Also, as Prolog interpreters try to unify clauses in the order they're provided, failing to give a correct ordering can lead to infinite recursion, as in:

predicate1(X) :-
  predicate2(X,X).
predicate2(X,Y) :-
  predicate1(X),
  X \= Y.

Given this ordering, any query of the form

?- predicate1(atom).

will recur until the stack is exhausted. If, however, the last 3 lines were changed to:

predicate2(X,Y) :-
  X \= Y,
  predicate1(X).

the same query would lead to a No. outcome in a very short time.
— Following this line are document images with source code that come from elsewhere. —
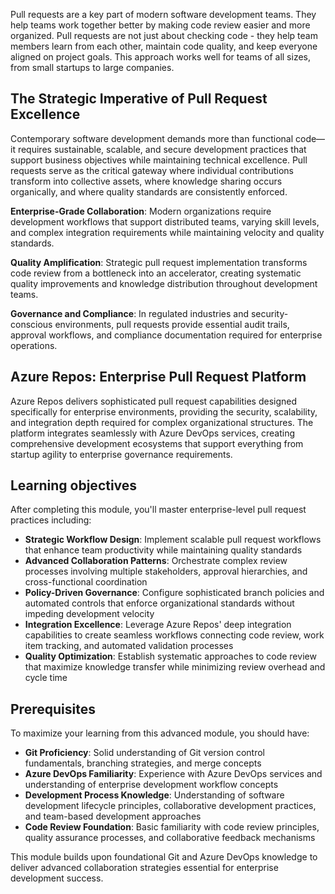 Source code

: Pull requests are a key part of modern software development teams. They help teams work together better by making code review easier and more organized. Pull requests are not just about checking code - they help team members learn from each other, maintain code quality, and keep everyone aligned on project goals. This approach works well for teams of all sizes, from small startups to large companies.

## The Strategic Imperative of Pull Request Excellence

Contemporary software development demands more than functional code—it requires sustainable, scalable, and secure development practices that support business objectives while maintaining technical excellence. Pull requests serve as the critical gateway where individual contributions transform into collective assets, where knowledge sharing occurs organically, and where quality standards are consistently enforced.

**Enterprise-Grade Collaboration**: Modern organizations require development workflows that support distributed teams, varying skill levels, and complex integration requirements while maintaining velocity and quality standards.

**Quality Amplification**: Strategic pull request implementation transforms code review from a bottleneck into an accelerator, creating systematic quality improvements and knowledge distribution throughout development teams.

**Governance and Compliance**: In regulated industries and security-conscious environments, pull requests provide essential audit trails, approval workflows, and compliance documentation required for enterprise operations.

## Azure Repos: Enterprise Pull Request Platform

Azure Repos delivers sophisticated pull request capabilities designed specifically for enterprise environments, providing the security, scalability, and integration depth required for complex organizational structures. The platform integrates seamlessly with Azure DevOps services, creating comprehensive development ecosystems that support everything from startup agility to enterprise governance requirements.

## Learning objectives

After completing this module, you'll master enterprise-level pull request practices including:

- **Strategic Workflow Design**: Implement scalable pull request workflows that enhance team productivity while maintaining quality standards
- **Advanced Collaboration Patterns**: Orchestrate complex review processes involving multiple stakeholders, approval hierarchies, and cross-functional coordination
- **Policy-Driven Governance**: Configure sophisticated branch policies and automated controls that enforce organizational standards without impeding development velocity
- **Integration Excellence**: Leverage Azure Repos' deep integration capabilities to create seamless workflows connecting code review, work item tracking, and automated validation processes
- **Quality Optimization**: Establish systematic approaches to code review that maximize knowledge transfer while minimizing review overhead and cycle time

## Prerequisites

To maximize your learning from this advanced module, you should have:

- **Git Proficiency**: Solid understanding of Git version control fundamentals, branching strategies, and merge concepts
- **Azure DevOps Familiarity**: Experience with Azure DevOps services and understanding of enterprise development workflow concepts
- **Development Process Knowledge**: Understanding of software development lifecycle principles, collaborative development practices, and team-based development approaches
- **Code Review Foundation**: Basic familiarity with code review principles, quality assurance processes, and collaborative feedback mechanisms

This module builds upon foundational Git and Azure DevOps knowledge to deliver advanced collaboration strategies essential for enterprise development success.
==Definite clause grammars==
There is a special notation called definite clause grammars (DCGs). A rule defined via -->/2 instead of :-/2 is expanded by the preprocessor (expand_term/2, a facility analogous to macros in other languages) according to a few straightforward rewriting rules, resulting in ordinary Prolog clauses. Most notably, the rewriting equips the predicate with two additional arguments, which can be used to implicitly thread state around, analogous to monads in other languages. DCGs are often used to write parsers or list generators, as they also provide a convenient interface to list differences.

===Parser example===
A larger example will show the potential of using Prolog in parsing.

Given the sentence expressed in Backus–Naur form:

<sentence> ::= <stat_part>
<stat_part> ::= <statement> | <stat_part> <statement>
<statement> ::= <id> = <expression> ;
<expression> ::= <operand> | <expression> <operator> <operand>
<operand> ::= <id> | <digit>
<id> ::= a | b
<digit> ::= 0..9
<operator> ::= + | - | *

This can be written in Prolog using DCGs, corresponding to a predictive parser with one token look-ahead:

sentence(S) --> statement(S0), sentence_r(S0, S).
sentence_r(S, S) --> [].
sentence_r(S0, seq(S0, S)) --> statement(S1), sentence_r(S1, S).

statement(assign(Id,E)) --> id(Id), [=], expression(E), [;].

expression(E) --> term(T), expression_r(T, E).
expression_r(E, E) --> [].
expression_r(E0, E) --> [+], term(T), expression_r(plus(E0,T), E).
expression_r(E0, E) --> [-], term(T), expression_r(minus(E0, T), E).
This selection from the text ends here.